--- Supplied material Enclosed Below ---

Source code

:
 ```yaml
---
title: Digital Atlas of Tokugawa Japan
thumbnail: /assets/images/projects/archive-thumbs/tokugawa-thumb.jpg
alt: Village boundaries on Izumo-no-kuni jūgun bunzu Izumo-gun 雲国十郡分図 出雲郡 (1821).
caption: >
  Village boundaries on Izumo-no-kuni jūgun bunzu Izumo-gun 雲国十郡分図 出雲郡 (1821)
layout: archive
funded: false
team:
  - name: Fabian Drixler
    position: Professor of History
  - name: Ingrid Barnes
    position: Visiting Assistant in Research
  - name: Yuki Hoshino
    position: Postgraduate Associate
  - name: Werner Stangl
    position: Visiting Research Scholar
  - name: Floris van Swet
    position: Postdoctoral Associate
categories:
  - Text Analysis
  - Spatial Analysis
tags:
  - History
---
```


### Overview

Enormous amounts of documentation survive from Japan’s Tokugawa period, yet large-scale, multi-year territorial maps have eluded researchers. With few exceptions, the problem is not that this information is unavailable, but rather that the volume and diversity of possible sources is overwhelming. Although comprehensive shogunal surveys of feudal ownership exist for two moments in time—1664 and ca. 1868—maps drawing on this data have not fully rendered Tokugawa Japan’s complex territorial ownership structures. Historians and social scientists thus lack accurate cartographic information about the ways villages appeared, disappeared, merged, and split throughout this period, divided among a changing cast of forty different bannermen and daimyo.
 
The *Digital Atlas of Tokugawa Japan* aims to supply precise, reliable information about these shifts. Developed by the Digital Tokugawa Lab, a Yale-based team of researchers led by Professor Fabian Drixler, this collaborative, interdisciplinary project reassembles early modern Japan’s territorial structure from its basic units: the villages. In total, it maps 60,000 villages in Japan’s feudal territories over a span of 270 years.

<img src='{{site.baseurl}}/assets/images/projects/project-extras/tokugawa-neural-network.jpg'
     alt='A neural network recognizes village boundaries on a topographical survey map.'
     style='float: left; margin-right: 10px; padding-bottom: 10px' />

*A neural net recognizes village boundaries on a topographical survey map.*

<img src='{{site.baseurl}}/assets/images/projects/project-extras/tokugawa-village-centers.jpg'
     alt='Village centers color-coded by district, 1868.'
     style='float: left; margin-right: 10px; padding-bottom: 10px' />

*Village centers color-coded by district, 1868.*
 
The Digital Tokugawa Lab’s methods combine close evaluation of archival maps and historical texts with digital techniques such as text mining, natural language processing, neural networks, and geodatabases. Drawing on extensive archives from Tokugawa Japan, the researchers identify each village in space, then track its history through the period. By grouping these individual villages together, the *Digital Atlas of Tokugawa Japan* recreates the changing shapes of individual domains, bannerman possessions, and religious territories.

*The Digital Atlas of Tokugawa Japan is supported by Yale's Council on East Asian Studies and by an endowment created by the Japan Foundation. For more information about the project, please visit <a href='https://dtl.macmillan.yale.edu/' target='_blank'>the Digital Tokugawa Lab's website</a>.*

--- End of Enclosed Supplied material ---

Aim of the exercise. Bring together all lines of the entries above in which the string "projects" occurs.

Output below.
thumbnail: /assets/images/projects/archive-thumbs/tokugawa-thumb.jpg
<img src='{{site.baseurl}}/assets/images/projects/project-extras/tokugawa-neural-network.jpg'
<img src='{{site.baseurl}}/assets/images/projects/project-extras/tokugawa-village-centers.jpg'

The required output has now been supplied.